Thursday, May 12, 2016

Job and his Friends

Job and his Friends

God’s trust in humanity is so enduring that the Creator takes the dare from Satan. How might we return this amazing trust? God the parent guides and protects us every waking moment and every sleeping hour. We need not eradicate all of the evil in the world; we need only keep our eyes on Christ and do as he asks; we need only open ourselves to the miracles of the Spirit and follow.

God’s hope in us is so strong that Christ returns for us. How might we learn from this strength? Christ reconciles and guides us. And so must we heal and shepherd others. We need only bloom where we are planted, reap the harvest that God has sown.

God’s love for us is so infinite that the Spirit resides eternally in us. How might we return this love? By tending to the marginalized, the broken-hearted and the bereft, by entering into transformation, and inviting others to join us.

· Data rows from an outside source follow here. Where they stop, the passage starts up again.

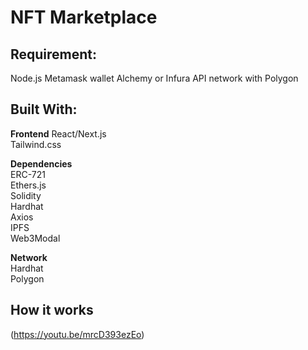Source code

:# NFT Marketplace

## Requirement: 
Node.js 
Metamask wallet
Alchemy or Infura API network with Polygon


## Built With: 
**Frontend**
React/Next.js <br/>
Tailwind.css


**Dependencies**<br/>
ERC-721 <br/>
Ethers.js <br/>
Solidity <br/>
Hardhat <br/>
Axios <br/>
IPFS <br/>
Web3Modal 

**Network** <br/>
Hardhat <br/>
Polygon


## How it works 

(https://youtu.be/mrcD393ezEo)

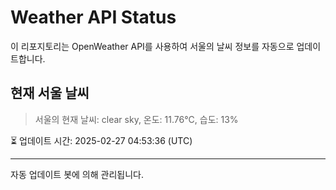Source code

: 
# Weather API Status

이 리포지토리는 OpenWeather API를 사용하여 서울의 날씨 정보를 자동으로 업데이트합니다.

## 현재 서울 날씨
> 서울의 현재 날씨: clear sky, 온도: 11.76°C, 습도: 13%

⏳ 업데이트 시간: 2025-02-27 04:53:36 (UTC)

---
자동 업데이트 봇에 의해 관리됩니다.
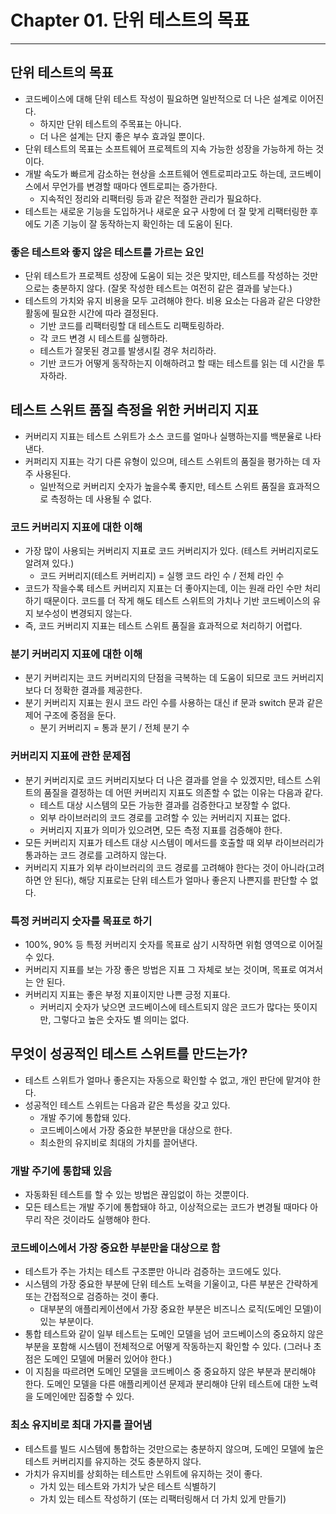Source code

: # Chapter 01. 단위 테스트의 목표
- - -

## 단위 테스트의 목표
* 코드베이스에 대해 단위 테스트 작성이 필요하면 일반적으로 더 나은 설계로 이어진다.
  * 하지만 단위 테스트의 주목표는 아니다.
  * 더 나은 설계는 단지 좋은 부수 효과일 뿐이다.
* 단위 테스트의 목표는 소프트웨어 프로젝트의 지속 가능한 성장을 가능하게 하는 것이다.
* 개발 속도가 빠르게 감소하는 현상을 소프트웨어 엔트로피라고도 하는데, 코드베이스에서 무언가를 변경할 때마다 엔트로피는 증가한다.
  * 지속적인 정리와 리팩터링 등과 같은 적절한 관리가 필요하다.
* 테스트는 새로운 기능을 도입하거나 새로운 요구 사항에 더 잘 맞게 리팩터링한 후에도 기존 기능이 잘 동작하는지 확인하는 데 도움이 된다.

### 좋은 테스트와 좋지 않은 테스트를 가르는 요인
* 단위 테스트가 프로젝트 성장에 도움이 되는 것은 맞지만, 테스트를 작성하는 것만으로는 충분하지 않다. (잘못 작성한 테스트는 여전히 같은 결과를 낳는다.)
* 테스트의 가치와 유지 비용을 모두 고려해야 한다. 비용 요소는 다음과 같은 다양한 활동에 필요한 시간에 따라 결정된다.
  * 기반 코드를 리팩터링할 대 테스트도 리팩토링하라.
  * 각 코드 변경 시 테스트를 실행하라.
  * 테스트가 잘못된 경고를 발생시킬 경우 처리하라.
  * 기반 코드가 어떻게 동작하는지 이해하려고 할 때는 테스트를 읽는 데 시간을 투자하라.

## 테스트 스위트 품질 측정을 위한 커버리지 지표
* 커버리지 지표는 테스트 스위트가 소스 코드를 얼마나 실행하는지를 백분율로 나타낸다.
* 커퍼리지 지표는 각기 다른 유형이 있으며, 테스트 스위트의 품질을 평가하는 데 자주 사용된다.
  * 일반적으로 커버리지 숫자가 높을수록 좋지만, 테스트 스위트 품질을 효과적으로 측정하는 데 사용될 수 없다.

### 코드 커버리지 지표에 대한 이해
* 가장 많이 사용되는 커버리지 지표로 코드 커버리지가 있다. (테스트 커버리지로도 알려져 있다.)
  * 코드 커버리지(테스트 커버리지) = 실행 코드 라인 수 / 전체 라인 수
* 코드가 작을수록 테스트 커버리지 지표는 더 좋아지는데, 이는 원래 라인 수만 처리하기 때문이다. 코드를 더 작게 해도 테스트 스위트의 가치나 기반 코드베이스의 유지 보수성이 변경되지 않는다.
* 즉, 코드 커버리지 지표는 테스트 스위트 품질을 효과적으로 처리하기 어렵다.

### 분기 커버리지 지표에 대한 이해
* 분기 커버리지는 코드 커버리지의 단점을 극복하는 데 도움이 되므로 코드 커버리지보다 더 정확한 결과를 제공한다.
* 분기 커버리지 지표는 원시 코드 라인 수를 사용하는 대신 if 문과 switch 문과 같은 제어 구조에 중점을 둔다.
  * 분기 커버리지 = 통과 분기 / 전체 분기 수

### 커버리지 지표에 관한 문제점
* 분기 커버리지로 코드 커버리지보다 더 나은 결과를 얻을 수 있겠지만, 테스트 스위트의 품질을 결정하는 데 어떤 커버리지 지표도 의존할 수 없는 이유는 다음과 같다.
  * 테스트 대상 시스템의 모든 가능한 결과를 검증한다고 보장할 수 없다.
  * 외부 라이브러리의 코드 경로를 고려할 수 있는 커버리지 지표는 없다.
  * 커버리지 지표가 의미가 있으려면, 모든 측정 지표를 검증해야 한다.
* 모든 커버리지 지표가 테스트 대상 시스템이 메서드를 호출할 때 외부 라이브러리가 통과하는 코드 경로를 고려하지 않는다.
* 커버리지 지표가 외부 라이브러리의 코드 경로를 고려해야 한다는 것이 아니라(고려하면 안 된다), 해당 지표로는 단위 테스트가 얼마나 좋은지 나쁜지를 판단할 수 없다.

### 특정 커버리지 숫자를 목표로 하기
* 100%, 90% 등 특정 커버리지 숫자를 목표로 삼기 시작하면 위험 영역으로 이어질 수 있다.
* 커버리지 지표를 보는 가장 좋은 방법은 지표 그 자체로 보는 것이며, 목표로 여겨서는 안 된다.
* 커버리지 지표는 좋은 부정 지표이지만 나쁜 긍정 지표다.
  * 커버리지 숫자가 낮으면 코드베이스에 테스트되지 않은 코드가 많다는 뜻이지만, 그렇다고 높은 숫자도 별 의미는 없다.

## 무엇이 성공적인 테스트 스위트를 만드는가?
* 테스트 스위트가 얼마나 좋은지는 자동으로 확인할 수 없고, 개인 판단에 맡겨야 한다.
* 성공적인 테스트 스위트는 다음과 같은 특성을 갖고 있다.
  * 개발 주기에 통합돼 있다.
  * 코드베이스에서 가장 중요한 부분만을 대상으로 한다.
  * 최소한의 유지비로 최대의 가치를 끌어낸다.

### 개발 주기에 통합돼 있음
* 자동화된 테스트를 할 수 있는 방법은 끊임없이 하는 것뿐이다.
* 모든 테스트는 개발 주기에 통합돼야 하고, 이상적으로는 코드가 변경될 때마다 아무리 작은 것이라도 실행해야 한다.

### 코드베이스에서 가장 중요한 부분만을 대상으로 함
* 테스트가 주는 가치는 테스트 구조뿐만 아니라 검증하는 코드에도 있다.
* 시스템의 가장 중요한 부분에 단위 테스트 노력을 기울이고, 다른 부분은 간략하게 또는 간접적으로 검증하는 것이 좋다.
  * 대부분의 애플리케이션에서 가장 중요한 부분은 비즈니스 로직(도메인 모델)이 있는 부분이다.
* 통합 테스트와 같이 일부 테스트는 도메인 모델을 넘어 코드베이스의 중요하지 않은 부분을 포함해 시스템이 전체적으로 어떻게 작동하는지 확인할 수 있다. (그러나 초점은 도메인 모델에 머물러 있어야 한다.)
* 이 지침을 따르려면 도메인 모델을 코드베이스 중 중요하지 않은 부분과 분리해야 한다. 도메인 모델을 다른 애플리케이션 문제과 분리해야 단위 테스트에 대한 노력을 도메인에만 집중할 수 있다.

### 최소 유지비로 최대 가지를 끌어냄
* 테스트를 빌드 시스템에 통합하는 것만으로는 충분하지 않으며, 도메인 모델에 높은 테스트 커버리지를 유지하는 것도 충분하지 않다.
* 가치가 유지비를 상회하는 테스트만 스위트에 유지하는 것이 좋다.
  * 가치 있는 테스트와 가치가 낮은 테스트 식별하기
  * 가치 있는 테스트 작성하기 (또는 리팩터링해서 더 가치 있게 만들기)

In the marvelous story of Job, his friend Bildad cannot believe that Job suffers innocently. He cannot fathom why God allows misfortune to befall one of the ardent faithful. “Does God mess up?” he asks. “Does God Almighty ever get things backward?” He encourages Job not to hang his life from one thin thread, not to hitch his fate to a spider web. Bildad sees Job’s misfortune as punishment, and so might we if we do not read closely. After consideration we understand that Job suffers precisely because God trusts him, believes in him, and loves him. God restores all that Job loses and more, and this is a gesture that Satan cannot understand in his narrow, stingy world. God trusts that Job will not turn away in desperation or fatigue, and this is an attitude that Satan cannot countenance from his pathetic, narrow perspective. God allows Job to choose between hope and desperation, and this is a love that Satan cannot comprehend with his tragic, empty heart.

If God is so willing to take Satan’s dare, so willing to trust humanity with the enormity of God’s infinite goodness and mercy, might we then be willing to follow Jesus? Might we be willing to open ourselves fully to the Spirit?